Would you find each line in the entries below with the string "entering" and copy it?

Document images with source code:
• • • • • • •

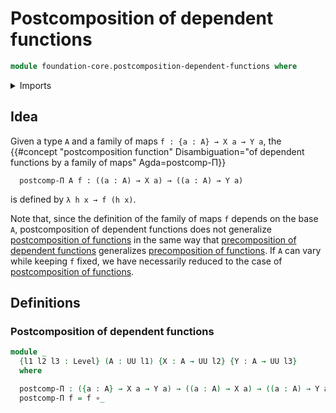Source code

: # Postcomposition of dependent functions

```agda
module foundation-core.postcomposition-dependent-functions where
```

<details><summary>Imports</summary>

```agda
open import foundation.universe-levels

open import foundation-core.function-types
```

</details>

## Idea

Given a type `A` and a family of maps `f : {a : A} → X a → Y a`, the
{{#concept "postcomposition function" Disambiguation="of dependent functions by a family of maps" Agda=postcomp-Π}}

```text
  postcomp-Π A f : ((a : A) → X a) → ((a : A) → Y a)
```

is defined by `λ h x → f (h x)`.

Note that, since the definition of the family of maps `f` depends on the base
`A`, postcomposition of dependent functions does not generalize
[postcomposition of functions](foundation-core.postcomposition-functions.md) in
the same way that
[precomposition of dependent functions](foundation-core.precomposition-dependent-functions.md)
generalizes
[precomposition of functions](foundation-core.precomposition-functions.md). If
`A` can vary while keeping `f` fixed, we have necessarily reduced to the case of
[postcomposition of functions](foundation-core.postcomposition-functions.md).

## Definitions

### Postcomposition of dependent functions

```agda
module _
  {l1 l2 l3 : Level} (A : UU l1) {X : A → UU l2} {Y : A → UU l3}
  where

  postcomp-Π : ({a : A} → X a → Y a) → ((a : A) → X a) → ((a : A) → Y a)
  postcomp-Π f = f ∘_
```

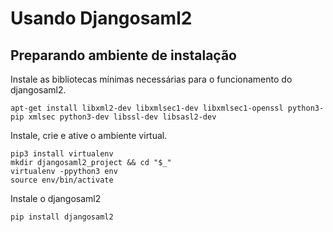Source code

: # Usando Djangosaml2

## Preparando ambiente de instalação

Instale as bibliotecas mínimas necessárias para o funcionamento do djangosaml2.
```
apt-get install libxml2-dev libxmlsec1-dev libxmlsec1-openssl python3-pip xmlsec python3-dev libssl-dev libsasl2-dev
```
Instale, crie e ative o ambiente virtual.
```
pip3 install virtualenv
mkdir djangosaml2_project && cd "$_"
virtualenv -ppython3 env
source env/bin/activate
```

Instale o djangosaml2
```
pip install djangosaml2
```
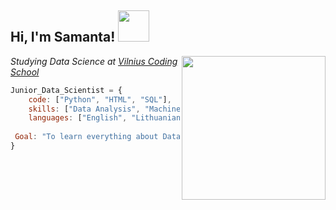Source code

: <h2> Hi, I'm Samanta! <img src="https://media.giphy.com/media/kBZ212yGzFaxgkSIKW/giphy.gif" width="50"></h2>

<img align='right' src="https://media.giphy.com/media/HzPtbOKyBoBFsK4hyc/giphy.gif" width="230"/>
<p><em>Studying Data Science at  <a href="https://www.vilniuscoding.lt/">Vilnius Coding School</a>
</em></p>

```javascript
Junior_Data_Scientist = {
    code: ["Python", "HTML", "SQL"],
    skills: ["Data Analysis", "Machine Learning"],
    languages: ["English", "Lithuanian"],
                       
 Goal: "To learn everything about Data Science! "
}
```

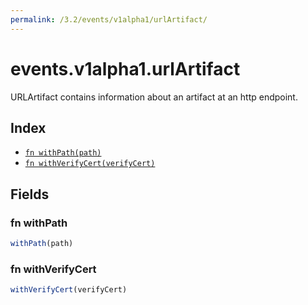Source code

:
 ```yaml
---
permalink: /3.2/events/v1alpha1/urlArtifact/
---
```


# events.v1alpha1.urlArtifact

URLArtifact contains information about an artifact at an http endpoint.

## Index

* [`fn withPath(path)`](#fn-withpath)
* [`fn withVerifyCert(verifyCert)`](#fn-withverifycert)

## Fields

### fn withPath

```ts
withPath(path)
```



### fn withVerifyCert

```ts
withVerifyCert(verifyCert)
```

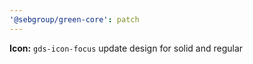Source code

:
 ```yaml
---
'@sebgroup/green-core': patch
---
```


**Icon:** `gds-icon-focus` update design for solid and regular
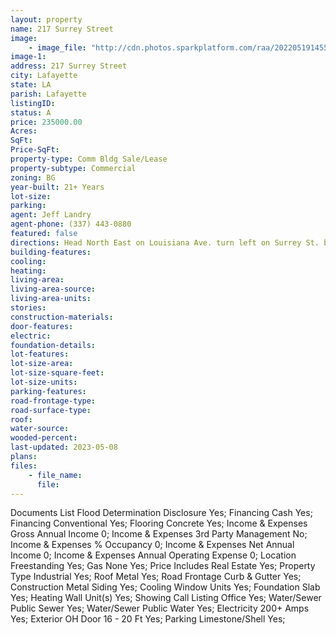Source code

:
 ```yaml
---
layout: property
name: 217 Surrey Street
image:
    - image_file: "http://cdn.photos.sparkplatform.com/raa/20220519145500095128000000.jpg"
image-1:
address: 217 Surrey Street
city: Lafayette
state: LA
parish: Lafayette
listingID: 
status: A
price: 235000.00
Acres: 
SqFt: 
Price-SqFt: 
property-type: Comm Bldg Sale/Lease
property-subtype: Commercial
zoning: BG
year-built: 21+ Years
lot-size: 
parking: 
agent: Jeff Landry
agent-phone: (337) 443-0880
featured: false
directions: Head North East on Louisiana Ave. turn left on Surrey St. building will be on the right.
building-features: 
cooling: 
heating: 
living-area: 
living-area-source: 
living-area-units: 
stories: 
construction-materials: 
door-features: 
electric: 
foundation-details: 
lot-features: 
lot-size-area: 
lot-size-square-feet: 
lot-size-units: 
parking-features: 
road-frontage-type: 
road-surface-type: 
roof: 
water-source: 
wooded-percent: 
last-updated: 2023-05-08
plans: 
files:
    - file_name:
      file:
---
```

Documents List	Flood Determination Disclosure	Yes;
Financing	Cash	Yes;
Financing	Conventional	Yes;
Flooring	Concrete	Yes;
Income & Expenses	Gross Annual Income	0;
Income & Expenses	3rd Party Management	No;
Income & Expenses	% Occupancy	0;
Income & Expenses	Net Annual Income	0;
Income & Expenses	Annual Operating Expense	0;
Location	Freestanding	Yes;
Gas	None	Yes;
Price Includes	Real Estate	Yes;
Property Type	Industrial	Yes;
Roof	Metal	Yes;
Road Frontage	Curb & Gutter	Yes;
Construction	Metal Siding	Yes;
Cooling	Window Units	Yes;
Foundation	Slab	Yes;
Heating	Wall Unit(s)	Yes;
Showing	Call Listing Office	Yes;
Water/Sewer	Public Sewer	Yes;
Water/Sewer	Public Water	Yes;
Electricity	200+ Amps	Yes;
Exterior	OH Door 16 - 20 Ft	Yes;
Parking	Limestone/Shell	Yes;

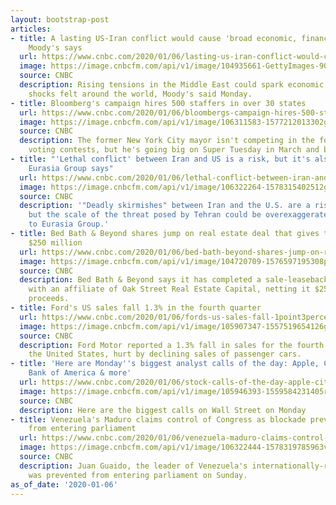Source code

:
 ```yaml
---
layout: bootstrap-post
articles:
- title: A lasting US-Iran conflict would cause 'broad economic, financial shock,'
    Moody's says
  url: https://www.cnbc.com/2020/01/06/lasting-us-iran-conflict-would-cause-broad-economic-financial-shock-moodys-says.html
  image: https://image.cnbcfm.com/api/v1/image/104935661-GettyImages-901449838.jpg?v=1532563703
  source: CNBC
  description: Rising tensions in the Middle East could spark economic and financial
    shocks felt around the world, Moody's said Monday.
- title: Bloomberg's campaign hires 500 staffers in over 30 states
  url: https://www.cnbc.com/2020/01/06/bloombergs-campaign-hires-500-staffers-in-over-30-states.html
  image: https://image.cnbcfm.com/api/v1/image/106311583-1577212013302gettyimages-1189835330.jpeg?v=1578320027
  source: CNBC
  description: The former New York City mayor isn't competing in the four early-state
    voting contests, but he's going big on Super Tuesday in March and beyond.
- title: "'Lethal conflict' between Iran and US is a risk, but it's also a 'red herring,'
    Eurasia Group says"
  url: https://www.cnbc.com/2020/01/06/lethal-conflict-between-iran-and-us-a-red-herring-eurasia-group.html
  image: https://image.cnbcfm.com/api/v1/image/106322264-1578315402512gettyimages-1191715388.jpeg?v=1578320728
  source: CNBC
  description: '"Deadly skirmishes" between Iran and the U.S. are a risk in 2020,
    but the scale of the threat posed by Tehran could be overexaggerated, according
    to Eurasia Group.'
- title: Bed Bath & Beyond shares jump on real estate deal that gives the retailer
    $250 million
  url: https://www.cnbc.com/2020/01/06/bed-bath-beyond-shares-jump-on-real-estate-deal-for-250-million.html
  image: https://image.cnbcfm.com/api/v1/image/104720709-1576597195308preview.jpg?v=1578321492
  source: CNBC
  description: Bed Bath & Beyond says it has completed a sale-leaseback transaction
    with an affiliate of Oak Street Real Estate Capital, netting it $250 million in
    proceeds.
- title: Ford's US sales fall 1.3% in the fourth quarter
  url: https://www.cnbc.com/2020/01/06/fords-us-sales-fall-1point3percent-in-fourth-quarter.html
  image: https://image.cnbcfm.com/api/v1/image/105907347-1557519654126gettyimages-1134807890.jpeg?v=1557519671
  source: CNBC
  description: Ford Motor reported a 1.3% fall in sales for the fourth quarter in
    the United States, hurt by declining sales of passenger cars.
- title: 'Here are Monday''s biggest analyst calls of the day: Apple, Citi, Alphabet,
    Bank of America & more'
  url: https://www.cnbc.com/2020/01/06/stock-calls-of-the-day-apple-citi-alphabet-bank-of-america-more.html
  image: https://image.cnbcfm.com/api/v1/image/105946393-1559584231405rtx6xs5t.jpg?v=1559584289
  source: CNBC
  description: Here are the biggest calls on Wall Street on Monday
- title: Venezuela's Maduro claims control of Congress as blockade prevents Guaido
    from entering parliament
  url: https://www.cnbc.com/2020/01/06/venezuela-maduro-claims-control-of-congress-as-guaido-remains-defiant.html
  image: https://image.cnbcfm.com/api/v1/image/106322444-1578319785963venezuelaprotest.jpg?v=1578319893
  source: CNBC
  description: Juan Guaido, the leader of Venezuela's internationally-recognized government,
    was prevented from entering parliament on Sunday.
as_of_date: '2020-01-06'
---
```


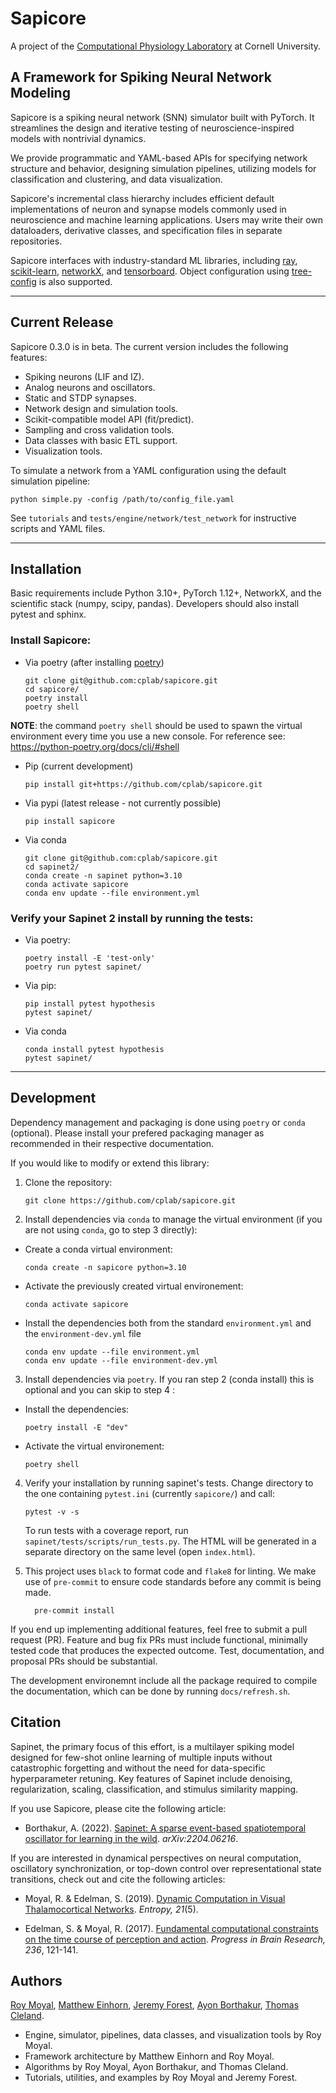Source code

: Sapicore
========

A project of the [Computational Physiology Laboratory](https://cplab.net/) at Cornell University.

A Framework for Spiking Neural Network Modeling
-----------------------------------------------

Sapicore is a spiking neural network (SNN) simulator built with PyTorch. It streamlines
the design and iterative testing of neuroscience-inspired models with nontrivial dynamics.

We provide programmatic and YAML-based APIs for specifying network structure and behavior,
designing simulation pipelines, utilizing models for classification and clustering, and data visualization.

Sapicore's incremental class hierarchy includes efficient default implementations of neuron
and synapse models commonly used in neuroscience and machine learning applications.
Users may write their own dataloaders, derivative classes, and specification files in separate repositories.

Sapicore interfaces with industry-standard ML libraries, including
[ray](https://docs.ray.io/en/latest/ray-core/walkthrough.html),
[scikit-learn](https://scikit-learn.org/stable/), [networkX](https://networkx.org/), and
[tensorboard](https://pytorch.org/docs/stable/tensorboard.html).
Object configuration using [tree-config](https://github.com/matham/tree-config/) is also supported.

***

Current Release
---------------
Sapicore 0.3.0 is in beta. The current version includes the following features:

* Spiking neurons (LIF and IZ).
* Analog neurons and oscillators.
* Static and STDP synapses.
* Network design and simulation tools.
* Scikit-compatible model API (fit/predict).
* Sampling and cross validation tools.
* Data classes with basic ETL support.
* Visualization tools.

To simulate a network from a YAML configuration using the default simulation pipeline:

    python simple.py -config /path/to/config_file.yaml

See `tutorials` and `tests/engine/network/test_network` for instructive scripts and YAML files.

***

Installation
------------
Basic requirements include Python 3.10+, PyTorch 1.12+, NetworkX, and the scientific stack (numpy, scipy, pandas).
Developers should also install pytest and sphinx.

### Install Sapicore:

* Via poetry (after installing [poetry](https://python-poetry.org/))

      git clone git@github.com:cplab/sapicore.git
      cd sapicore/
      poetry install
      poetry shell

**NOTE**: the command `poetry shell` should be used to spawn the virtual environment every time you use a new console. For reference see: https://python-poetry.org/docs/cli/#shell


* Pip (current development)

      pip install git+https://github.com/cplab/sapicore.git

* Via pypi (latest release - not currently possible)

      pip install sapicore

* Via conda

      git clone git@github.com:cplab/sapicore.git
      cd sapinet2/
      conda create -n sapinet python=3.10
      conda activate sapicore
      conda env update --file environment.yml


### Verify your Sapinet 2 install by running the tests:
* Via poetry:

      poetry install -E 'test-only'
      poetry run pytest sapinet/

* Via pip:

      pip install pytest hypothesis
      pytest sapinet/

* Via conda

      conda install pytest hypothesis
      pytest sapinet/
***
Development
-----------
Dependency management and packaging is done using ``poetry`` or ``conda`` (optional). Please install your prefered packaging manager as recommended in their respective documentation.

If you would like to modify or extend this library:

1. Clone the repository:

      ```
      git clone https://github.com/cplab/sapicore.git
      ```

2. Install dependencies via ``conda`` to manage the virtual environment (if you are not using ``conda``, go to step 3 directly):

* Create a conda virtual environment:

      conda create -n sapicore python=3.10

* Activate the previously created virtual environement:

      conda activate sapicore

* Install the dependencies both from the standard `environment.yml` and the `environment-dev.yml` file

      conda env update --file environment.yml
      conda env update --file environment-dev.yml

3. Install dependencies via ``poetry``. If you ran step 2 (conda install) this is optional and you can skip to step 4 :

* Install the dependencies:

      poetry install -E "dev"

* Activate the virtual environement:

      poetry shell

4. Verify your installation by running sapinet's tests. Change directory to the one containing `pytest.ini` (currently `sapicore/`) and call:

      ```
      pytest -v -s
      ```

      To run tests with a coverage report, run `sapinet/tests/scripts/run_tests.py`.
      The HTML will be generated in a separate directory on the same level (open `index.html`).


5. This project uses ``black`` to format code and ``flake8`` for linting. We make use of ``pre-commit`` to ensure code standards before any commit is being made.

	```
      pre-commit install
      ```

If you end up implementing additional features, feel free to submit a pull request (PR).
Feature and bug fix PRs must include functional, minimally tested code that produces the expected outcome.
Test, documentation, and proposal PRs should be substantial.


The development environemnt include all the package required to compile the documentation, which can be done by running `docs/refresh.sh`.

Citation
--------
Sapinet, the primary focus of this effort, is a multilayer spiking model designed for few-shot online learning of
multiple inputs without catastrophic forgetting and without the need for data-specific hyperparameter
retuning. Key features of Sapinet include denoising, regularization, scaling, classification, and stimulus
similarity mapping.

If you use Sapicore, please cite the following article:

* Borthakur, A. (2022). [Sapinet: A sparse event-based spatiotemporal oscillator for learning in the
wild](https://arxiv.org/abs/2204.06216). <i>arXiv:2204.06216</i>.

If you are interested in dynamical perspectives on neural computation, oscillatory synchronization,
or top-down control over representational state transitions, check out and cite the following articles:

* Moyal, R. & Edelman, S. (2019). [Dynamic Computation in Visual Thalamocortical
Networks](https://www.mdpi.com/1099-4300/21/5/500). <i>Entropy, 21</i>(5).


* Edelman, S. & Moyal, R. (2017). [Fundamental computational constraints on the time course of perception and
action](https://www.sciencedirect.com/science/article/abs/pii/S007961231730050X).
<i>Progress in Brain Research, 236</i>, 121-141.

Authors
-------
[Roy Moyal](https://scholar.google.com/citations?user=P8Ztxr4AAAAJ),
[Matthew Einhorn](https://matham.dev/about/), [Jeremy Forest](https://jeremyforest.netlify.app/),
[Ayon Borthakur](https://borthakurayon.github.io/), [Thomas Cleland](https://cplab.net/people/thomas-cleland/).

- Engine, simulator, pipelines, data classes, and visualization tools by Roy Moyal.
- Framework architecture by Matthew Einhorn and Roy Moyal.
- Algorithms by Roy Moyal, Ayon Borthakur, and Thomas Cleland.
- Tutorials, utilities, and examples by Roy Moyal and Jeremy Forest.
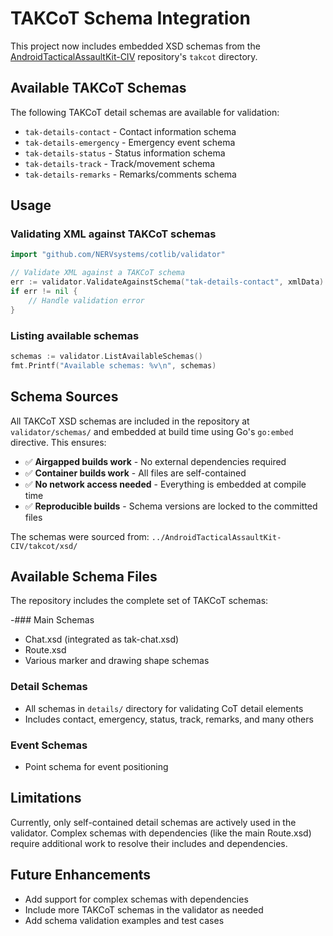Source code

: # TAKCoT Schema Integration

This project now includes embedded XSD schemas from the [AndroidTacticalAssaultKit-CIV](https://github.com/deptofdefense/AndroidTacticalAssaultKit-CIV) repository's `takcot` directory.

## Available TAKCoT Schemas

The following TAKCoT detail schemas are available for validation:

- `tak-details-contact` - Contact information schema
- `tak-details-emergency` - Emergency event schema  
- `tak-details-status` - Status information schema
- `tak-details-track` - Track/movement schema
- `tak-details-remarks` - Remarks/comments schema

## Usage

### Validating XML against TAKCoT schemas

```go
import "github.com/NERVsystems/cotlib/validator"

// Validate XML against a TAKCoT schema
err := validator.ValidateAgainstSchema("tak-details-contact", xmlData)
if err != nil {
    // Handle validation error
}
```

### Listing available schemas

```go
schemas := validator.ListAvailableSchemas()
fmt.Printf("Available schemas: %v\n", schemas)
```

## Schema Sources

All TAKCoT XSD schemas are included in the repository at `validator/schemas/` and embedded at build time using Go's `go:embed` directive. This ensures:

- ✅ **Airgapped builds work** - No external dependencies required
- ✅ **Container builds work** - All files are self-contained
- ✅ **No network access needed** - Everything is embedded at compile time
- ✅ **Reproducible builds** - Schema versions are locked to the committed files

The schemas were sourced from: `../AndroidTacticalAssaultKit-CIV/takcot/xsd/`

## Available Schema Files

The repository includes the complete set of TAKCoT schemas:

-### Main Schemas
- Chat.xsd (integrated as tak-chat.xsd)
- Route.xsd
- Various marker and drawing shape schemas

### Detail Schemas  
- All schemas in `details/` directory for validating CoT detail elements
- Includes contact, emergency, status, track, remarks, and many others

### Event Schemas
- Point schema for event positioning

## Limitations

Currently, only self-contained detail schemas are actively used in the validator. Complex schemas with dependencies (like the main Route.xsd) require additional work to resolve their includes and dependencies.

## Future Enhancements

- Add support for complex schemas with dependencies
- Include more TAKCoT schemas in the validator as needed
- Add schema validation examples and test cases 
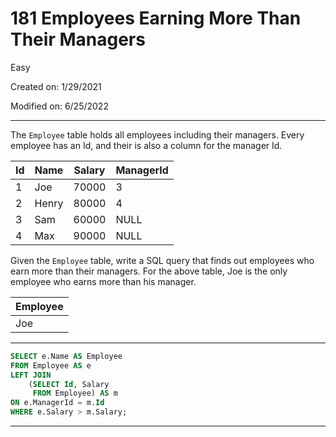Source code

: # 181 Employees Earning More Than Their Managers

Easy

Created on: 1/29/2021

Modified on: 6/25/2022

---

The `Employee` table holds all employees including their managers. Every employee has an Id, and their is also a column for the manager Id.

| Id | Name  | Salary | ManagerId |
| -- | ----- | ------ | --------- |
| 1  | Joe   | 70000  | 3         |
| 2  | Henry | 80000  | 4         |
| 3  | Sam   | 60000  | NULL      |
| 4  | Max   | 90000  | NULL      |

Given the `Employee` table, write a SQL query that finds out employees who earn more than their managers. For the above table, Joe is the only employee who earns more than his manager.

| Employee |
| -------- |
| Joe      |

---

``` sql
SELECT e.Name AS Employee
FROM Employee AS e
LEFT JOIN 
    (SELECT Id, Salary
     FROM Employee) AS m
ON e.ManagerId = m.Id
WHERE e.Salary > m.Salary;
```

---
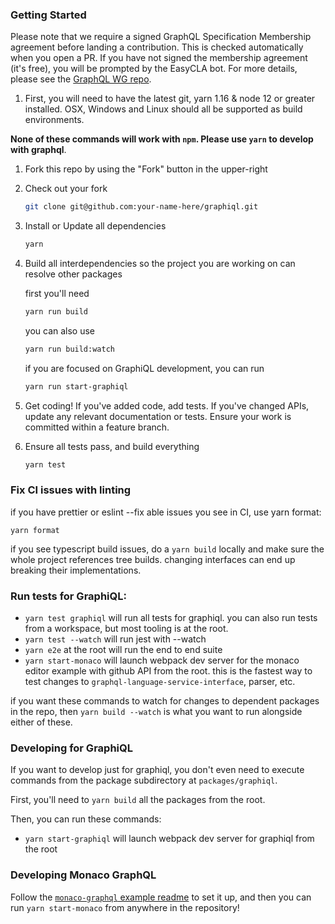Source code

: ### Getting Started

Please note that we require a signed GraphQL Specification Membership agreement
before landing a contribution. This is checked automatically when you open a PR.
If you have not signed the membership agreement (it's free), you will be
prompted by the EasyCLA bot. For more details, please see the
[GraphQL WG repo](https://github.com/graphql/graphql-wg/tree/main/membership).

1. First, you will need to have the latest git, yarn 1.16 & node 12 or greater
   installed. OSX, Windows and Linux should all be supported as build
   environments.

**None of these commands will work with `npm`. Please use `yarn` to develop with
graphql**.

1. Fork this repo by using the "Fork" button in the upper-right

2. Check out your fork

   ```sh
   git clone git@github.com:your-name-here/graphiql.git
   ```

3. Install or Update all dependencies

   ```sh
   yarn
   ```

4. Build all interdependencies so the project you are working on can resolve
   other packages

   first you'll need

   ```sh
   yarn run build
   ```

   you can also use

   ```sh
   yarn run build:watch
   ```

   if you are focused on GraphiQL development, you can run

   ```sh
   yarn run start-graphiql
   ```

5. Get coding! If you've added code, add tests. If you've changed APIs, update
   any relevant documentation or tests. Ensure your work is committed within a
   feature branch.

6. Ensure all tests pass, and build everything

   ```sh
   yarn test
   ```

### Fix CI issues with linting

if you have prettier or eslint --fix able issues you see in CI, use yarn format:

`yarn format`

if you see typescript build issues, do a `yarn build` locally and make sure the
whole project references tree builds. changing interfaces can end up breaking
their implementations.

### Run tests for GraphiQL:

- `yarn test graphiql` will run all tests for graphiql. you can also run tests
  from a workspace, but most tooling is at the root.
- `yarn test --watch` will run jest with --watch
- `yarn e2e` at the root will run the end to end suite
- `yarn start-monaco` will launch webpack dev server for the monaco editor
  example with github API from the root. this is the fastest way to test changes
  to `graphql-language-service-interface`, parser, etc.

if you want these commands to watch for changes to dependent packages in the
repo, then `yarn build --watch` is what you want to run alongside either of
these.

### Developing for GraphiQL

If you want to develop just for graphiql, you don't even need to execute
commands from the package subdirectory at `packages/graphiql`.

First, you'll need to `yarn build` all the packages from the root.

Then, you can run these commands:

- `yarn start-graphiql` will launch webpack dev server for graphiql from the
  root

### Developing Monaco GraphQL

Follow the
[`monaco-graphql` example readme](examples/monaco-graphql-webpack-example/README.md)
to set it up, and then you can run `yarn start-monaco` from anywhere in the
repository!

• • • • • • •

Solution for this task:
    from entering parliament
    was prevented from entering parliament on Sunday.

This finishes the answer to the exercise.